Today I used the 1mm flat-band that came with my new do-it-all Chinese clone. I attached the band to the frame TTF, using the method (needle-nose pliers and all) described by Bill Hayes in his long tuturial video. The attachment tested secure, so I went to shoot.

I have to admit that the effort required to stretch the band from 9" to 33-34" did not allow me much time for aiming. But, even so, I was able to grip the pouch/ball using a forefinger-on-top-over-thumb technique (with the bottom portion of the forefinger planted underneath my right front cheek-bone so that I can see right down the rest of the forefinger and, on this TTF occasion, right down the center of the top of the top band) and hit a 2" aluminum disk at about 15 feet ......... and, the good part, NOT hit either the frame or myself even once. I consider this a major breakthrough in hold/release technique. Using the same hold, but using 7mm bands on the miniature OTT frame, I can pull back to just inderneath my right ear and, with the bands almost touching my face, look right down on top of both bands, aim carefully and release to usually hit the target.

In short, KawKan, I am now a firm believer in 7mm, or even thinner, bands and pulling back farther and farther to get more velocity, rather than use thicker bands to get the velocity. I look forward to finally receiving a 2-metre roll of 7mm Precise, cutting my own bands, and trying out longer lengths of pull right up to full butterfly.

As always, as you say, the important thing is that I'm having fun learning a new way to throw things.

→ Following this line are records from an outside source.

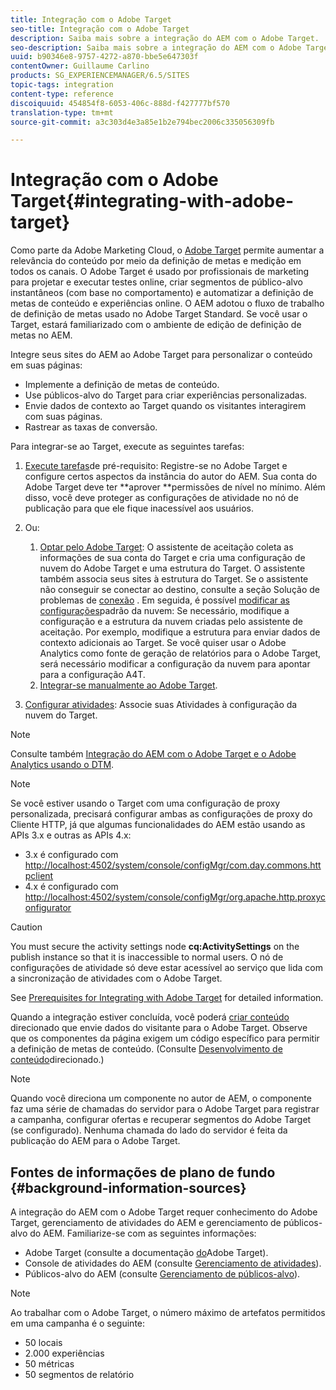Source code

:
 ```yaml
---
title: Integração com o Adobe Target
seo-title: Integração com o Adobe Target
description: Saiba mais sobre a integração do AEM com o Adobe Target.
seo-description: Saiba mais sobre a integração do AEM com o Adobe Target.
uuid: b90346e8-9757-4272-a870-bbe5e647303f
contentOwner: Guillaume Carlino
products: SG_EXPERIENCEMANAGER/6.5/SITES
topic-tags: integration
content-type: reference
discoiquuid: 454854f8-6053-406c-888d-f427777bf570
translation-type: tm+mt
source-git-commit: a3c303d4e3a85e1b2e794bec2006c335056309fb

---
```



# Integração com o Adobe Target{#integrating-with-adobe-target}

Como parte da Adobe Marketing Cloud, o [Adobe Target](http://www.adobe.com/ro/solutions/testing-targeting/testandtarget.html) permite aumentar a relevância do conteúdo por meio da definição de metas e medição em todos os canais. O Adobe Target é usado por profissionais de marketing para projetar e executar testes online, criar segmentos de público-alvo instantâneos (com base no comportamento) e automatizar a definição de metas de conteúdo e experiências online. O AEM adotou o fluxo de trabalho de definição de metas usado no Adobe Target Standard. Se você usar o Target, estará familiarizado com o ambiente de edição de definição de metas no AEM.

Integre seus sites do AEM ao Adobe Target para personalizar o conteúdo em suas páginas:

* Implemente a definição de metas de conteúdo.
* Use públicos-alvo do Target para criar experiências personalizadas.
* Envie dados de contexto ao Target quando os visitantes interagirem com suas páginas.
* Rastrear as taxas de conversão.

Para integrar-se ao Target, execute as seguintes tarefas:

1. [Execute tarefas](/help/sites-administering/target-requirements.md)de pré-requisito: Registre-se no Adobe Target e configure certos aspectos da instância do autor do AEM. Sua conta do Adobe Target deve ter **aprover **permissões de nível no mínimo. Além disso, você deve proteger as configurações de atividade no nó de publicação para que ele fique inacessível aos usuários.

1. Ou:

   1. [Optar pelo Adobe Target](/help/sites-administering/opt-in.md): O assistente de aceitação coleta as informações de sua conta do Target e cria uma configuração de nuvem do Adobe Target e uma estrutura do Target. O assistente também associa seus sites à estrutura do Target. Se o assistente não conseguir se conectar ao destino, consulte a seção Solução de problemas de [conexão](/help/sites-administering/target-configuring.md#troubleshooting-target-connection-problems) . Em seguida, é possível [modificar as configurações](/help/sites-administering/target-configuring.md#modifying-the-opt-in-wizard-configurations)padrão da nuvem: Se necessário, modifique a configuração e a estrutura da nuvem criadas pelo assistente de aceitação. Por exemplo, modifique a estrutura para enviar dados de contexto adicionais ao Target. Se você quiser usar o Adobe Analytics como fonte de geração de relatórios para o Adobe Target, será necessário modificar a configuração da nuvem para apontar para a configuração A4T.
   1. [Integrar-se manualmente ao Adobe Target](/help/sites-administering/target-configuring.md#manually-integrating-with-adobe-target).

1. [Configurar atividades](/help/sites-authoring/activitylib.md): Associe suas Atividades à configuração da nuvem do Target.

>[!NOTE]
>
>Consulte também [Integração do AEM com o Adobe Target e o Adobe Analytics usando o DTM](https://helpx.adobe.com/experience-manager/using/integrate-digital-marketing-solutions.html).

>[!NOTE]
>
>Se você estiver usando o Target com uma configuração de proxy personalizada, precisará configurar ambas as configurações de proxy do Cliente HTTP, já que algumas funcionalidades do AEM estão usando as APIs 3.x e outras as APIs 4.x:
>
>* 3.x é configurado com [http://localhost:4502/system/console/configMgr/com.day.commons.httpclient](http://localhost:4502/system/console/configMgr/com.day.commons.httpclient)
>* 4.x é configurado com [http://localhost:4502/system/console/configMgr/org.apache.http.proxyconfigurator](http://localhost:4502/system/console/configMgr/org.apache.http.proxyconfigurator)
>



>[!CAUTION]
>
>You must secure the activity settings node **cq:ActivitySettings** on the publish instance so that it is inaccessible to normal users. O nó de configurações de atividade só deve estar acessível ao serviço que lida com a sincronização de atividades com o Adobe Target.
>
>See [Prerequisites for Integrating with Adobe Target](/help/sites-administering/target-requirements.md#securing-the-activity-settings-node) for detailed information.

Quando a integração estiver concluída, você poderá [criar conteúdo](/help/sites-authoring/content-targeting-touch.md) direcionado que envie dados do visitante para o Adobe Target. Observe que os componentes da página exigem um código específico para permitir a definição de metas de conteúdo. (Consulte [Desenvolvimento de conteúdo](/help/sites-developing/target.md)direcionado.)

>[!NOTE]
>
>Quando você direciona um componente no autor de AEM, o componente faz uma série de chamadas do servidor para o Adobe Target para registrar a campanha, configurar ofertas e recuperar segmentos do Adobe Target (se configurado). Nenhuma chamada do lado do servidor é feita da publicação do AEM para o Adobe Target.

## Fontes de informações de plano de fundo {#background-information-sources}

A integração do AEM com o Adobe Target requer conhecimento do Adobe Target, gerenciamento de atividades do AEM e gerenciamento de públicos-alvo do AEM. Familiarize-se com as seguintes informações:

* Adobe Target (consulte a documentação [do](https://marketing.adobe.com/resources/help/en_US/target/)Adobe Target).
* Console de atividades do AEM (consulte [Gerenciamento de atividades](/help/sites-authoring/activitylib.md)).
* Públicos-alvo do AEM (consulte [Gerenciamento de públicos-alvo](/help/sites-authoring/managing-audiences.md)).

>[!NOTE]
>
>Ao trabalhar com o Adobe Target, o número máximo de artefatos permitidos em uma campanha é o seguinte:
>
>* 50 locais
>* 2.000 experiências
>* 50 métricas
>* 50 segmentos de relatório
>



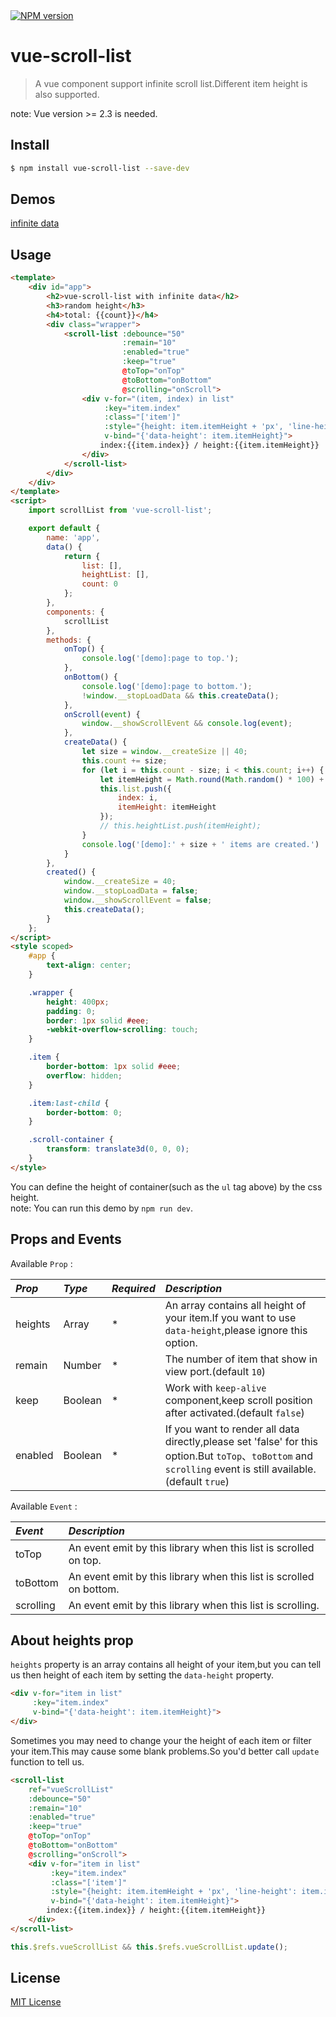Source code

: <a href="https://www.npmjs.com/package/vue-scroll-list">
    <img src="https://img.shields.io/npm/v/vue-scroll-list.svg?style=flat" alt="NPM version">
</a>

# vue-scroll-list
> A vue component support infinite scroll list.Different item height is also supported.
 
note: Vue version >= 2.3 is needed.

## Install

```bash
$ npm install vue-scroll-list --save-dev
```

## Demos

[infinite data](http://freeui.org/vue-scroll-list/)

## Usage

```html
<template>
    <div id="app">
        <h2>vue-scroll-list with infinite data</h2>
        <h3>random height</h3>
        <h4>total: {{count}}</h4>
        <div class="wrapper">
            <scroll-list :debounce="50"
                         :remain="10"
                         :enabled="true"
                         :keep="true"
                         @toTop="onTop"
                         @toBottom="onBottom"
                         @scrolling="onScroll">
                <div v-for="(item, index) in list"
                     :key="item.index"
                     :class="['item']"
                     :style="{height: item.itemHeight + 'px', 'line-height': item.itemHeight + 'px'}"
                     v-bind="{'data-height': item.itemHeight}">
                    index:{{item.index}} / height:{{item.itemHeight}}
                </div>
            </scroll-list>
        </div>
    </div>
</template>
<script>
    import scrollList from 'vue-scroll-list';

    export default {
        name: 'app',
        data() {
            return {
                list: [],
                heightList: [],
                count: 0
            };
        },
        components: {
            scrollList
        },
        methods: {
            onTop() {
                console.log('[demo]:page to top.');
            },
            onBottom() {
                console.log('[demo]:page to bottom.');
                !window.__stopLoadData && this.createData();
            },
            onScroll(event) {
                window.__showScrollEvent && console.log(event);
            },
            createData() {
                let size = window.__createSize || 40;
                this.count += size;
                for (let i = this.count - size; i < this.count; i++) {
                    let itemHeight = Math.round(Math.random() * 100) + 40;
                    this.list.push({
                        index: i,
                        itemHeight: itemHeight
                    });
                    // this.heightList.push(itemHeight);
                }
                console.log('[demo]:' + size + ' items are created.')
            }
        },
        created() {
            window.__createSize = 40;
            window.__stopLoadData = false;
            window.__showScrollEvent = false;
            this.createData();
        }
    };
</script>
<style scoped>
    #app {
        text-align: center;
    }

    .wrapper {
        height: 400px;
        padding: 0;
        border: 1px solid #eee;
        -webkit-overflow-scrolling: touch;
    }

    .item {
        border-bottom: 1px solid #eee;
        overflow: hidden;
    }

    .item:last-child {
        border-bottom: 0;
    }

    .scroll-container {
        transform: translate3d(0, 0, 0);
    }
</style>
```
You can define the height of container(such as the `ul` tag above) by the css height.  
note: You can run this demo by `npm run dev`.

## Props and Events

Available `Prop` :

*Prop* | *Type* | *Required* | *Description* |
:--- | :--- | :--- | :--- |
| heights | Array | * | An array contains all height of your item.If you want to use `data-height`,please ignore this option. |
| remain | Number | * | The number of item that show in view port.(default `10`) |
| keep | Boolean | * | Work with `keep-alive` component,keep scroll position after activated.(default `false`) |
| enabled | Boolean | * | If you want to render all data directly,please set 'false' for this option.But `toTop`、`toBottom` and `scrolling` event is still available.(default `true`) |

Available `Event` :

*Event* | *Description* |
:--- | :--- |
| toTop | An event emit by this library when this list is scrolled on top. |
| toBottom | An event emit by this library when this list is scrolled on bottom. |
| scrolling | An event emit by this library when this list is scrolling. |

## About heights prop
`heights` property is an array contains all height of your item,but you can tell us then height of each item by setting the `data-height` property.
```html
<div v-for="item in list"
     :key="item.index"
     v-bind="{'data-height': item.itemHeight}">
</div>
```
Sometimes you may need to change your the height of each item or filter your item.This may cause some blank problems.So you'd better call `update` function to tell us.
```html
<scroll-list
    ref="vueScrollList"
    :debounce="50"
    :remain="10"
    :enabled="true"
    :keep="true"
    @toTop="onTop"
    @toBottom="onBottom"
    @scrolling="onScroll">
    <div v-for="item in list"
         :key="item.index"
         :class="['item']"
         :style="{height: item.itemHeight + 'px', 'line-height': item.itemHeight + 'px'}"
         v-bind="{'data-height': item.itemHeight}">
        index:{{item.index}} / height:{{item.itemHeight}}
    </div>
</scroll-list>
```
```js
this.$refs.vueScrollList && this.$refs.vueScrollList.update();
```
## License

[MIT License](https://github.com/KyLeoHC/vue-scroll-list/blob/master/LICENSE)
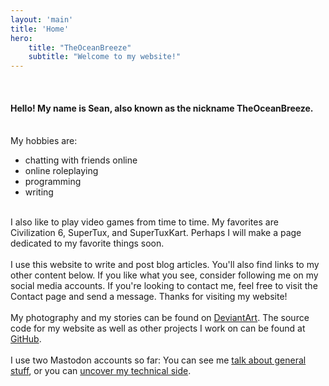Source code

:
 ```yaml
---
layout: 'main'
title: 'Home'
hero:
    title: "TheOceanBreeze"
    subtitle: "Welcome to my website!"
---
```

&nbsp;
#### Hello! My name is Sean, also known as the nickname TheOceanBreeze. 
\
My hobbies are:
- chatting with friends online
- online roleplaying
- programming
- writing

\
I also like to play video games from time to time. My favorites are Civilization 6, SuperTux, and SuperTuxKart. Perhaps I will make a page dedicated to my favorite things soon. \
\
I use this website to write and post blog articles. You'll also find links to my other content below. If you like what you see, consider following me on my social media accounts. If you're looking to contact me, feel free to visit the Contact page and send a message. Thanks for visiting my website! \
\
My photography and my stories can be found on [DeviantArt](https://www.deviantart.com/theoceanbreeze). The source code for my website as well as other projects I work on can be found at [GitHub](https://github.com/TheOceanBreeze).\
\
I use two Mastodon accounts so far: You can see me [talk about general stuff](https://mas.to/@TheOceanBreeze), or you can [uncover my technical side](https://fosstodon.org/@TheOceanBreeze).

Thanks for the sage advice. I really appreciate it.


----------



## Roll Fast (Sep 19, 2021)

Similar archery of course is how critical the release is.
As I'm sure you have figured out!
The first ss I made was for chucking rocks and our youngest now has it. The new one I made for rock chucking back at the river is very similar to the first in that it extends a good 2" out away from my hand. Saves my hand from the somewhat inconsistent stones that not only can do strange things, they are hard to release evenly.
Plus, just this past week, I started pinching the pouch ahead of the (plastic) ball or stone so it is much easier to hold than gripping the pouch right at the ball- which requires a very strong grip.
No finger or thumb pain at all anymore and it seems to be even more accurate.
My experience for what it is worth.
Should be a discussion on here called Pinch the Pouch. It has a couple of photos.
tx, Ed


----------



## nicnoyd (Jan 6, 2022)

For the last weeks, I've been shooting the GZK Bra & GZK Pit Chain Pouches exclusively and i haven't looked back. Mostly the bras though, used the Chain ones only because i dont have enough of the bras and i'm still on the way of finding my favourite latex and taper, so i have a lot of different bands assembled.

The Bras are very easy to load and shoot to the point where i rarely think about the grip or release anymore. The two humps that hug the ammo make pinching the ammo very comfortable. So far they stretch pretty good and the slots they have make tying the pouch to the band pretty easy without much adjusting or fiddling. Accuracy is also good with the 8 and 10mm Steel i shoot.

The Pit chain pouches also work pretty well id say, just haven't shot them enough compared to others. Tying them on is rather painful though, especially TTF as they only have tiny slits.


----------